When I consider my physical body, it’s not with a lot of love involved. I would rather be a little taller, a lot thinner, have clearer skin, smaller boobs, maybe a back that didn’t cause me so many difficulties and definitely a brain that didn’t have the kind of chemical imbalance that causes bipolar.
But at 50 years of age I have learned to accept my body, at least my appearance, for how it is. I may not be loving it, but I’ve certainly given up hating on it. And although neither my physical nor mental health are great, I can reflect back over those years and identify so many different life events I have survived and overcome, and I feel a degree of pride.
I haven’t always felt this way. Many times I thought life would defeat me. I feel like I rarely achieve the things I would like to, but I keep putting one foot in front of the other, I try to remember to breathe and to give myself credit when it’s due.
I can’t remember the exact point in time I discovered I enjoyed dressing up, especially in posh undies, and taking pictures. When I first met the man called Dave he was astounded that I already owned a large selection of lingerie, long before he started parading me around swinging clubs in it. Although swinging, and indeed the man called Dave turned out not to be for me, I believe the positive feedback I received for both my body and the outfits have contributed to the increased confidence I have now.
I became aware of Johanna Elizabeth’s photography around 4 years ago, and frankly I was in awe. The women she photographed were absolutely radiant. They oozed self confidence. The photographs were stunning. I decided that one day I would like that experience for myself.
This summer I started my own Johanna Elizabeth journey. My first challenge was getting myself to Havant, parking close enough and finding the studio. I got totally lost. Finally found a car park, but it was a bit of a walk and I got lost again. I called the studio to ask for directions and to apologise for being late. I was in the middle of a full blown panic attack when I finally turned up. And I just cried. I was met by Ange, who immediately put me at ease, and we discussed what I might like my shoot to consist of. I went away feeling a lot more positive and looking forward to creating my Pinterest board of possible poses.
After my first shoot had to be cancelled when I went down with tonsillitis, I was back in Havant at the end of October. After being thoroughly beautified by Evie, I stepped out feeling good. I’d opted for a basque, a corset and obviously, my pride and joy, my thigh boots. And I was a little nervous, but mostly excited. A history of swinging at least stood me in good stead for wandering around the studio and dressing room wearing little or no clothing. Something that would have mortified me once upon a time. I wasn’t actually prepared for how much of the shoot I’d spend naked, but hey. I did ache after. Although Jo was amazing at working to accommodate my disability, I was pushing myself hard to achieve the shots I wanted. And I have no regrets.

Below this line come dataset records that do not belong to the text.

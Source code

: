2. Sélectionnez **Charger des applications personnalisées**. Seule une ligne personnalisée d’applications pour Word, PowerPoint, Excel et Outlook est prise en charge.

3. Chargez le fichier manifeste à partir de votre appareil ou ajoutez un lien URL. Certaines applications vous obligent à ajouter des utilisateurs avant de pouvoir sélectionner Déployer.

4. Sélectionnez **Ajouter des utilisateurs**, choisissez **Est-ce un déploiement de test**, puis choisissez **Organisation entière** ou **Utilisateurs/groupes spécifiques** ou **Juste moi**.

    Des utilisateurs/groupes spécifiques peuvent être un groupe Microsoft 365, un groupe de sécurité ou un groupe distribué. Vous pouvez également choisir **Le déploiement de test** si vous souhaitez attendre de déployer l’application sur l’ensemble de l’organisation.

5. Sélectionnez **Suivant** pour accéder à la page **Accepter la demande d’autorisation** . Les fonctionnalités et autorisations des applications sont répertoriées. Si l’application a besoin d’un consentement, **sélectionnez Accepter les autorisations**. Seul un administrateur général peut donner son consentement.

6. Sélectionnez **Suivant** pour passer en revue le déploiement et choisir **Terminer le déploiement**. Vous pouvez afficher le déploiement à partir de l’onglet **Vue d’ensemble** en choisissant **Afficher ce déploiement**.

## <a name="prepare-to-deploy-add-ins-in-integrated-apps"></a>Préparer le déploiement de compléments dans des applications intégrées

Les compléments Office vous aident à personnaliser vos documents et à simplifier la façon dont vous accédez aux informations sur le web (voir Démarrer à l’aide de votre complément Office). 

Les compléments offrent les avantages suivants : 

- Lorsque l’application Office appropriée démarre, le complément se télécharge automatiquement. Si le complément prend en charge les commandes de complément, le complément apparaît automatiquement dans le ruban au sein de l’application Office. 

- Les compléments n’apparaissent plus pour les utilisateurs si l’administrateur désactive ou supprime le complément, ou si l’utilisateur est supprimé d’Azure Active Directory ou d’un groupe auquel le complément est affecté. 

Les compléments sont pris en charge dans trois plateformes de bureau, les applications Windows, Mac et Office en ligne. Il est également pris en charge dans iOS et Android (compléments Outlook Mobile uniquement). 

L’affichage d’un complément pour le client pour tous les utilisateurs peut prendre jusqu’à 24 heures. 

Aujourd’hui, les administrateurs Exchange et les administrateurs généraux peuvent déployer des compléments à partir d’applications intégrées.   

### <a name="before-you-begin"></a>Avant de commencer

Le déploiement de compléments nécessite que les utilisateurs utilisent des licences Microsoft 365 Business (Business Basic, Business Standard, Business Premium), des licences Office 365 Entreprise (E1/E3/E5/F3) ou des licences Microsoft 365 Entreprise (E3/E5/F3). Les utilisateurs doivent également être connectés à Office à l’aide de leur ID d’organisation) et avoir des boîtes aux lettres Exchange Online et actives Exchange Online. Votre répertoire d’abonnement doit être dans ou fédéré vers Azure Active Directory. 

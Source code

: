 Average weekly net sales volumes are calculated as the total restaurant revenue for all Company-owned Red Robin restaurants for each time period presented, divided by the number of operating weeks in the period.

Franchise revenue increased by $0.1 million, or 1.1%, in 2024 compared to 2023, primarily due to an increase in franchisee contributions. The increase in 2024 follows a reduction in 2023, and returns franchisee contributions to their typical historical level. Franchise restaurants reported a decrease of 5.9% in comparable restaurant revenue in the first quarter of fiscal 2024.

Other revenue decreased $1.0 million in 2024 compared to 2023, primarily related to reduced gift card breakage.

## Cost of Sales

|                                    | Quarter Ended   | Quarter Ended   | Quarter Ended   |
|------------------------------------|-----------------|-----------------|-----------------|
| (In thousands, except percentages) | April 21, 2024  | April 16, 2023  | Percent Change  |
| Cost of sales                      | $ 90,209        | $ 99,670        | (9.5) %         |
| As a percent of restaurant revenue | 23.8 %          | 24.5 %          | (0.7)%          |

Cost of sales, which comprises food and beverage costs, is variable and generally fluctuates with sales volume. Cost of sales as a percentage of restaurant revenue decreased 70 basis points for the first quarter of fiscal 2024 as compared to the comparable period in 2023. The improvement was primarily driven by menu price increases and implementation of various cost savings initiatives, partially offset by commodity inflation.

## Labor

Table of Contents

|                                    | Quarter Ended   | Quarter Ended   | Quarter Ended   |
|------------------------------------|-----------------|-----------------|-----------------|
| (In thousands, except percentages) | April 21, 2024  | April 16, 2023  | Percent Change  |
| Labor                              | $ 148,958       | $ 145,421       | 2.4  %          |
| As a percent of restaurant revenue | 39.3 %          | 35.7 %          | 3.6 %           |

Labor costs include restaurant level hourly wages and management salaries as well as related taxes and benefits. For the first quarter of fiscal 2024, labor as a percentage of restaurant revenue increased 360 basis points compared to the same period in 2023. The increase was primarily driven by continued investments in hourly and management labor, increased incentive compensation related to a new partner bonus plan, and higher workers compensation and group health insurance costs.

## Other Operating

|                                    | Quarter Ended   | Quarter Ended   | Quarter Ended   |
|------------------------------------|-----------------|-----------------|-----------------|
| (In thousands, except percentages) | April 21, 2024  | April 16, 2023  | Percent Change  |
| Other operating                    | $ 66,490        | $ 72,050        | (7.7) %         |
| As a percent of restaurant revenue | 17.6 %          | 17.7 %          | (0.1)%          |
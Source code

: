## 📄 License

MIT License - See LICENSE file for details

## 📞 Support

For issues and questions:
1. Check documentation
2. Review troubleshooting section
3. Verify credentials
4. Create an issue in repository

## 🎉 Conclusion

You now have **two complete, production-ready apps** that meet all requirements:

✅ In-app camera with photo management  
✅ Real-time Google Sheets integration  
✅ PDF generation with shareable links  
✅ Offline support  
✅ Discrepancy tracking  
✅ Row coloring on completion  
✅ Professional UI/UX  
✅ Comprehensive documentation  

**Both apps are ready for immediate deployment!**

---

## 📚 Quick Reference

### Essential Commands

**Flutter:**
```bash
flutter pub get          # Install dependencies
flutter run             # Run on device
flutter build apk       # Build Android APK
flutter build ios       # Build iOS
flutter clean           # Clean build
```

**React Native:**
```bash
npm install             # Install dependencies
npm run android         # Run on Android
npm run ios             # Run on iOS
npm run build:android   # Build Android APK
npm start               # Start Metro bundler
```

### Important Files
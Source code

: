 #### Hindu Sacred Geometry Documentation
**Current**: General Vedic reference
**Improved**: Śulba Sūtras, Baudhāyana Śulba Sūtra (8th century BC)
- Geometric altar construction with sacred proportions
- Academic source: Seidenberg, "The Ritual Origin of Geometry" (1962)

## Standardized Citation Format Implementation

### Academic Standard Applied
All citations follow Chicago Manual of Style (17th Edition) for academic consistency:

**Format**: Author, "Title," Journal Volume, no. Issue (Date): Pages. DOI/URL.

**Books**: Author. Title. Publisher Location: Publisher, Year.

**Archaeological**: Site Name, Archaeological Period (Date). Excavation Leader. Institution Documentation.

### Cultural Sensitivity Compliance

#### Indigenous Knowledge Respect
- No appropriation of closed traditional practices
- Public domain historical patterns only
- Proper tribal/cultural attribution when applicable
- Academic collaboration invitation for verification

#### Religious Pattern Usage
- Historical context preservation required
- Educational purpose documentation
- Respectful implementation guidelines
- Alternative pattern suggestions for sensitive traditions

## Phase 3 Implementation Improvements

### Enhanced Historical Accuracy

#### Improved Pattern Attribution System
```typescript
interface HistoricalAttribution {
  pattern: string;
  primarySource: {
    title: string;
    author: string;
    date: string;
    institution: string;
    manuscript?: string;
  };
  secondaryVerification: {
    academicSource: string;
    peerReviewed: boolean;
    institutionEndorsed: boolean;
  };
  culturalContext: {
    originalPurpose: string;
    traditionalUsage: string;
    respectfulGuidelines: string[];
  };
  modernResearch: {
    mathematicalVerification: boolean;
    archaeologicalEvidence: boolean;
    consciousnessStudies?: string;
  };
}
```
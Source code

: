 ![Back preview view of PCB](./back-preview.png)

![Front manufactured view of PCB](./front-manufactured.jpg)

I collected my pictures this week. Just OMG! First I was presented the prints. I was utterly wowed. I was so incredibly happy to have Martin with me for the reveal session. I’d stated at the outset I wasn’t the sort of woman who’d want to see herself blown up and hanging on a wall. Until Martin decided that’s exactly what he’d like. My bum to be precise. It is a nice bum. And the presentation is exceptionally tasteful.
I was then shown my showreel, the professional slideshow of the photos set to music. That’s when the tears really flowed. I couldn’t believe how amazing I looked. As I have watched it since I have cried again, more than once, and I asked Martin, “Where is that beautiful, strong woman?” Apparently she’s been sat with him all the time. Who knew?
If you think a makeover/beauty/boudoir shoot wouldn’t be for you, then that’s what I thought too. For so many years. But I wouldn’t have missed this experience for anything. It has been truly empowering. For years I’ve had only one photo of myself that I loved. Now I have a box full. And I’m not suddenly totally in love with my body, but little by little I’m discovering that beautiful, strong woman.